La soberanía reside en el pueblo. El Tratado Interamericano de Asistencia Recíproca (TIAR) tiene como objetivo el que los pueblos de nuestro continente se protejan mutuamente de ataques o hechos que afecten la paz o la soberanía de algún país o la región. Siempre alegando la legítima defensa. En el año 2012 el régimen decidió abandonarlo. También nos hemos ido de la Comunidad Andina de Naciones o Pacto Andino, y el desgobierno nos sacó de la OEA, la Corte y la Comisión Interamericana de los Derechos Humanos, y además nos echaron del Mercosur. Hoy como nunca, el régimen está aislado y es desconocido por cerca de 60 países. Las democracias del mundo presionan por una salida pacífica y electoral. Trabaja en esa dirección el “Grupo de Contacto” europeo, el latinoamericano “Grupo de Lima”, “Noruega” y otras instancias internacionales como la ONU, la OEA y el Vaticano…

No hay duda que la paz del Continente está siendo afectada por la inmensa cantidad de Venezolanos que emigran hacia los diversos países. Que la vida en Venezuela se ha hecho difícil para todo aquel que viva de un sueldo o que se opone a la autocracia.

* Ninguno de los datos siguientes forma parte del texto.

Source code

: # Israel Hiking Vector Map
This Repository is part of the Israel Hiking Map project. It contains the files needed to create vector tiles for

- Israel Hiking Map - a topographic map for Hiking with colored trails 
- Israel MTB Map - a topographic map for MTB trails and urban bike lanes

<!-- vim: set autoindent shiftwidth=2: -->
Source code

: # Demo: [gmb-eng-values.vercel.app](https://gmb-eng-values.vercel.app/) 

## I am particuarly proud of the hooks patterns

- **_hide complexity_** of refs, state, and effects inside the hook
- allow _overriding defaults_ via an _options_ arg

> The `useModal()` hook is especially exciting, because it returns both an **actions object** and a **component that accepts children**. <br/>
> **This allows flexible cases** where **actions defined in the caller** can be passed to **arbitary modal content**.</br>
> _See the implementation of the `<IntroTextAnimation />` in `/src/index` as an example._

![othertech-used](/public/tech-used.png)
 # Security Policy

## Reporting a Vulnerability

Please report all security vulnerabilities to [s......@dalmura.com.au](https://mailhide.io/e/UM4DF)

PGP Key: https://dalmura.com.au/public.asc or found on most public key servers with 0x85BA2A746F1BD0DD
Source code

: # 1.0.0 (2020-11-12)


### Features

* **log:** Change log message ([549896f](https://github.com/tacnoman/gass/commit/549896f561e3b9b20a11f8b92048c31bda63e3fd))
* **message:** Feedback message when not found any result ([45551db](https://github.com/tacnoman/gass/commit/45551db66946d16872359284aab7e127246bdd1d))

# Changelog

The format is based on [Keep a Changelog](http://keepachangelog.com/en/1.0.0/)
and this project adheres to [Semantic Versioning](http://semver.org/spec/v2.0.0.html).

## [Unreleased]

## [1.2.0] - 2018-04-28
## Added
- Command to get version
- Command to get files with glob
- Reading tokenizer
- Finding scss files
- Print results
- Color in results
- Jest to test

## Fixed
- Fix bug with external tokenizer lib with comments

Que las violaciones a los derechos humanos: políticos, económicos, sociales y culturales, son el pan de cada día, tal y como lo ha señalado el informe del alta comisionada para los derechos humanos de la ONU. En este sentido la decisión mayoritaria de la Asamblea Nacional de reincorporarnos al TIAR es pertinente. Otro asunto luego es invocarlo para que los países miembros tomen la decisión de intervenir para restablecer la paz y la tranquilidad. En Gambia se dio una situación similar exitosa.

La idea es que el desgobierno ceda y en concordancia con el artículo 70 y 71 de la Constitución se ponga la solución en manos del pueblo a través de un referéndum popular , pero si esto se hace imposible agotadas las negociaciones en Barbados, antes de que intervenga sólo EE.UU. lo sano es poner la resolución en manos de la mayoría de los países del continente para que acompañen la acción. Las nuevas sanciones de EE.UU y lo que han expresado sus voceros tienen carácter de ultimátum.

El país no aguanta más. La situación de hiperinflación, escasez de medicamentos y alimentos inaccesibles, crisis del transporte, metro, falta de agua y electricidad, implosionan nuestra sociedad. Ya basta de excusas. Son 20 años de mal en peor y el cambio es una necesidad de vida o muerte. Tienen que irse porque mañana es demasiado tarde.